(Supplied material begins)

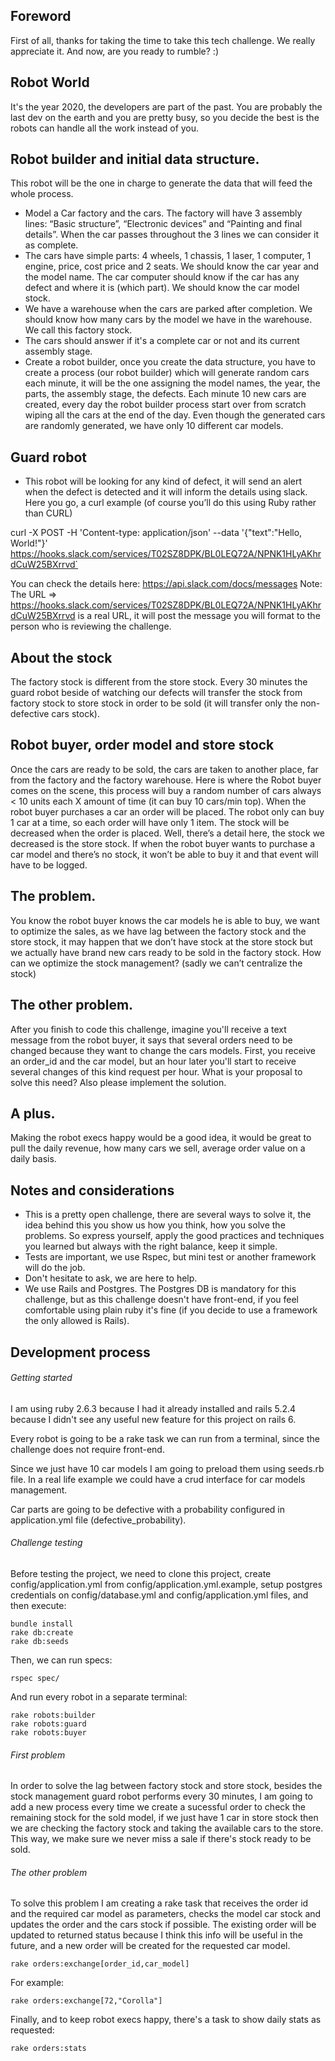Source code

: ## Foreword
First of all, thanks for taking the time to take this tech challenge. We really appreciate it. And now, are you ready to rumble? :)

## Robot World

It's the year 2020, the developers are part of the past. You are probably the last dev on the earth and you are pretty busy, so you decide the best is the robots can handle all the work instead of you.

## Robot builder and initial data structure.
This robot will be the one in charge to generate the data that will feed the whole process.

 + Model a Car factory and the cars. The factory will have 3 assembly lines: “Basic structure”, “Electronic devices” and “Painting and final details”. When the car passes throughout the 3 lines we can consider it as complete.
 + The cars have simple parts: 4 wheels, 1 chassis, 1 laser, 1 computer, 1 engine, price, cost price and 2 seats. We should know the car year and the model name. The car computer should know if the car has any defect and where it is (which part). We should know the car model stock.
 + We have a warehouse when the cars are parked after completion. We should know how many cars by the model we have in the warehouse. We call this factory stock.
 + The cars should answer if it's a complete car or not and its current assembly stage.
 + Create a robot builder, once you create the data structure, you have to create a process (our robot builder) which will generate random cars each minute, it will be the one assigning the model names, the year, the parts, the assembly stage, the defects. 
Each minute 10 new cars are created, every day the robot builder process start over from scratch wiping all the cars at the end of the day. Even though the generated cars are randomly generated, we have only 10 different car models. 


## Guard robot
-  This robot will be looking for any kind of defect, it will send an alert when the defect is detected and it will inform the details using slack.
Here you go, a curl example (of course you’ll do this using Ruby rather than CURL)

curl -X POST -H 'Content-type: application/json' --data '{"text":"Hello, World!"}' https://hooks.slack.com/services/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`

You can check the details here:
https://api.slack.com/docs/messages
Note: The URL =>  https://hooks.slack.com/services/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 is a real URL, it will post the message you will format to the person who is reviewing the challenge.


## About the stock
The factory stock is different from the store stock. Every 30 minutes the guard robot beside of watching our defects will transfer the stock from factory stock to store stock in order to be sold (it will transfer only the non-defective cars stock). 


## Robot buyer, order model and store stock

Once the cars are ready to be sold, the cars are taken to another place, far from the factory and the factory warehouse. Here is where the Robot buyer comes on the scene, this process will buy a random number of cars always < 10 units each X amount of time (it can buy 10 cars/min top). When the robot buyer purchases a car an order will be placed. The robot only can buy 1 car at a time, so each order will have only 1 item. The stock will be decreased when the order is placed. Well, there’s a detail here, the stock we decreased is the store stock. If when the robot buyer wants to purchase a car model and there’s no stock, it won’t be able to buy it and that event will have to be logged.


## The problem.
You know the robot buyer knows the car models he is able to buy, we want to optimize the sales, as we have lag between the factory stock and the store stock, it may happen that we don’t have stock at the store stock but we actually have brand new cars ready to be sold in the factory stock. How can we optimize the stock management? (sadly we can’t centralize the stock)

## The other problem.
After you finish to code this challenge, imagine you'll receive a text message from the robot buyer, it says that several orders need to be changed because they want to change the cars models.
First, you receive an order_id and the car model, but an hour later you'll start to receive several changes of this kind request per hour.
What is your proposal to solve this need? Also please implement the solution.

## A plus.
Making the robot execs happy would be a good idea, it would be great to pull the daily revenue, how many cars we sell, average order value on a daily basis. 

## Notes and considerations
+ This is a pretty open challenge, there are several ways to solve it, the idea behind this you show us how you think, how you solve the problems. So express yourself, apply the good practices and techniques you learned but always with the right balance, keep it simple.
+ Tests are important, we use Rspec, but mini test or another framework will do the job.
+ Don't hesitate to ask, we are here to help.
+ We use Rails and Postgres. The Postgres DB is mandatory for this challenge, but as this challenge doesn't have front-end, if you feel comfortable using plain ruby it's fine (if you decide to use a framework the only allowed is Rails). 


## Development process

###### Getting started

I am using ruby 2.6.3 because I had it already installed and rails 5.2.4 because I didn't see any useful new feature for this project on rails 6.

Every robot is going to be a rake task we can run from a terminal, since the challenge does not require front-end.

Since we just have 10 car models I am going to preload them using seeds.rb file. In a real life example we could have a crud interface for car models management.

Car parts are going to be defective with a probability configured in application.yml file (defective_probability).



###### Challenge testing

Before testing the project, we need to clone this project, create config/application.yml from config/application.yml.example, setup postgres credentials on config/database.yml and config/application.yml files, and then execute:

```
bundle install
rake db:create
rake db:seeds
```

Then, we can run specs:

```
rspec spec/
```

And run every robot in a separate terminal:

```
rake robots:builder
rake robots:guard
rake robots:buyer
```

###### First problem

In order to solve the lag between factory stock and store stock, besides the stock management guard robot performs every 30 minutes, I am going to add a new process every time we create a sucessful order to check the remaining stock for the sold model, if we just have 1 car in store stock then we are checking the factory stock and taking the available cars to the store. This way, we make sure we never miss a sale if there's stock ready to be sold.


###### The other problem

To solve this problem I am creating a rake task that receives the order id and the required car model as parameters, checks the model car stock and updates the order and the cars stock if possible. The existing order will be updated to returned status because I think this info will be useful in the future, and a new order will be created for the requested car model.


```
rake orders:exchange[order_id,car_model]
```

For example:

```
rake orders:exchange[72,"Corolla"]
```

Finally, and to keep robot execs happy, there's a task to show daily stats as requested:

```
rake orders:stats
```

(Supplied material ends)

Exact duplication is required for the lines above, from the line that contains "This robot will be the" to the line that contains "it as complete.", inclusive; omit all others.

Response area:
This robot will be the one in charge to generate the data that will feed the whole process.

 + Model a Car factory and the cars. The factory will have 3 assembly lines: “Basic structure”, “Electronic devices” and “Painting and final details”. When the car passes throughout the 3 lines we can consider it as complete.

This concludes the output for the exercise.